JERUSALEM – Israel on Monday approved the release of 441 Palestinian prisoners and pledged not to build any new settlements in the West Bank, but it stopped short of American demands to halt construction in existing settlements before a crucial U.S.-hosted Mideast conference.
The Cabinet vote took place ahead of a meeting between Prime Minister Ehud Olmert and Palestinian President Mahmoud Abbas, who tried to break a deadlock in preparations for the U.S.-hosted peace summit, which is expected to take place in Annapolis, Md., next week.
Israel sees the conference primarily as a ceremonial launching pad for new peace efforts, while the Palestinians want a more detailed plan for how post-conference talks will proceed.
Olmert's spokeswoman, Miri Eisin, said progress was made during the 90-minute meeting. She did not elaborate, but said negotiators would meet Tuesday to continue their work.
Seeking to drum up support for the conference, Olmert is heading to Egypt on Tuesday for talks with President Hosni Mubarak, his office said.
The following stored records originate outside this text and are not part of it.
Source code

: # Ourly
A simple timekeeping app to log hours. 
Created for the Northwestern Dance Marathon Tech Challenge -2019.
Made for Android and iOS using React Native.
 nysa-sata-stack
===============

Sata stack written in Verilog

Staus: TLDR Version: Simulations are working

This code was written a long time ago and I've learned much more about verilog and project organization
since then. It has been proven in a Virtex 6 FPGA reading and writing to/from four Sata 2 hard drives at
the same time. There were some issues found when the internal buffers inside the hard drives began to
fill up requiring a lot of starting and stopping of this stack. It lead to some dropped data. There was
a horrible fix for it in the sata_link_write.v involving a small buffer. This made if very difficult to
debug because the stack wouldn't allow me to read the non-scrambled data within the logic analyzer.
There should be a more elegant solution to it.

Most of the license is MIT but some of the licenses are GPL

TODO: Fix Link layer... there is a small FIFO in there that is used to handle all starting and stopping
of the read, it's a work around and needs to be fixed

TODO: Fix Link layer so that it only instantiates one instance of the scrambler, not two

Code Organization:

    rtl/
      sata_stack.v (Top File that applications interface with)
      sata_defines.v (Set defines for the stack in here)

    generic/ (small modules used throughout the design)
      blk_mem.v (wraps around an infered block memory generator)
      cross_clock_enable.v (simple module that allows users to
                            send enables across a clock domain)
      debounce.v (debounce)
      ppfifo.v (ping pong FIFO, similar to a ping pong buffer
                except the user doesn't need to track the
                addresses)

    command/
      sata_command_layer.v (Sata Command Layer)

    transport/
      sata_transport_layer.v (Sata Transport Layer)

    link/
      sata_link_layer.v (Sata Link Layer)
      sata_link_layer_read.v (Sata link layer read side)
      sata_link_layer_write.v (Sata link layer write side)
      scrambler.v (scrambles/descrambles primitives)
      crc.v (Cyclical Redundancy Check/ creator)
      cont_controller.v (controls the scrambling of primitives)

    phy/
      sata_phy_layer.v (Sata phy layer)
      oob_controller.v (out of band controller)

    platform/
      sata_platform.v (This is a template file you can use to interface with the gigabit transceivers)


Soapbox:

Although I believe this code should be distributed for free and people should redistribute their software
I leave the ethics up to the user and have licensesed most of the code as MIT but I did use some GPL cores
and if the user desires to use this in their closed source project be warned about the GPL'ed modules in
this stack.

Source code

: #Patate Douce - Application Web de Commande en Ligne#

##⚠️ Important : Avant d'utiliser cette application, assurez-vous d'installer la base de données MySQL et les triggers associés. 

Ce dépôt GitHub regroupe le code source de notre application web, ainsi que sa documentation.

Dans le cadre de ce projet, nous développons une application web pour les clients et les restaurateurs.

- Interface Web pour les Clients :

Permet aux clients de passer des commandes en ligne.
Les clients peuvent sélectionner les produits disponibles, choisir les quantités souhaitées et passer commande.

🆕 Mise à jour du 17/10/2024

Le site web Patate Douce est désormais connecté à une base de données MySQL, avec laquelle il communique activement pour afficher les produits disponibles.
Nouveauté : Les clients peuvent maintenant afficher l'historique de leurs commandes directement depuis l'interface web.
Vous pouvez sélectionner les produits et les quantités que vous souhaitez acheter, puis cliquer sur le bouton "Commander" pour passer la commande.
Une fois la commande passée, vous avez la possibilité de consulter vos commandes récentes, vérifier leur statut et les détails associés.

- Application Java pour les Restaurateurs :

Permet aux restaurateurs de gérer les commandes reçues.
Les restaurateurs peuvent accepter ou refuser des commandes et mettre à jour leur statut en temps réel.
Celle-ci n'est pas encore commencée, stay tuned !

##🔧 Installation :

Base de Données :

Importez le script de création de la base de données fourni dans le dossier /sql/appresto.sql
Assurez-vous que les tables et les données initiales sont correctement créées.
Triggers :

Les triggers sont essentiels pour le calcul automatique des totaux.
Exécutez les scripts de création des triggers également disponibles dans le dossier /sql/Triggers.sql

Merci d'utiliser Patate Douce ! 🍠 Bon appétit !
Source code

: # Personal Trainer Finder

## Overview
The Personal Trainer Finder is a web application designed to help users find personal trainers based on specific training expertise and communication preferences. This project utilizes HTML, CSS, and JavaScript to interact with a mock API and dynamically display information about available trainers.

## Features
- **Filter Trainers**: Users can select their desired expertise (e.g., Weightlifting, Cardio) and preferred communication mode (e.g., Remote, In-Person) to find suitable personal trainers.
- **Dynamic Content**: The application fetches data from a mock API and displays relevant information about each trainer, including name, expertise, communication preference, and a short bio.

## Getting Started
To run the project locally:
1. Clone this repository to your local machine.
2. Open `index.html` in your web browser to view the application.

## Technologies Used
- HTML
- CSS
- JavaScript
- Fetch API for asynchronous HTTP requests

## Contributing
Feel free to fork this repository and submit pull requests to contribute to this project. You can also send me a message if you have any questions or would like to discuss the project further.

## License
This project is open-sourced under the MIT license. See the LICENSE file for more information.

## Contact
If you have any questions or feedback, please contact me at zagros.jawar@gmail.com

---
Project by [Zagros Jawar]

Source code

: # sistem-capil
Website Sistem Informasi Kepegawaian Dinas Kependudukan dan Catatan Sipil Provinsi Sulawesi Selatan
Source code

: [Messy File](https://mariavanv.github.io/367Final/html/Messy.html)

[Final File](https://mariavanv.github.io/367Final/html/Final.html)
Arab League members are to decide on Friday whether they will join the gathering. High-level Arab attendance is seen as crucial to the success of nascent peace moves.
With the outcome of Annapolis uncertain, Israel has been under U.S. pressure to take steps, including a settlement freeze and a large-scale release of Palestinian prisoners, to bolster Abbas.
The U.S. State Department said it had not yet spoken with the Israeli government about the Cabinet decisions but welcomed reports of the moves ahead of the Annapolis meeting.
"If the news reports hold up then these would be important steps in advance of the Annapolis conference, important confidence-building measure steps," spokesman Sean McCormack told reporters.
He declined additional comment but said planning for the meeting continued although invitations for the event would not likely be issued on Monday.
The Cabinet overwhelmingly approved Olmert's proposal to release 441 prisoners. Although the release would be the largest in years, it fell short of Palestinian calls to free some 2,000 prisoners. Israel holds an estimated 9,000 Palestinian prisoners.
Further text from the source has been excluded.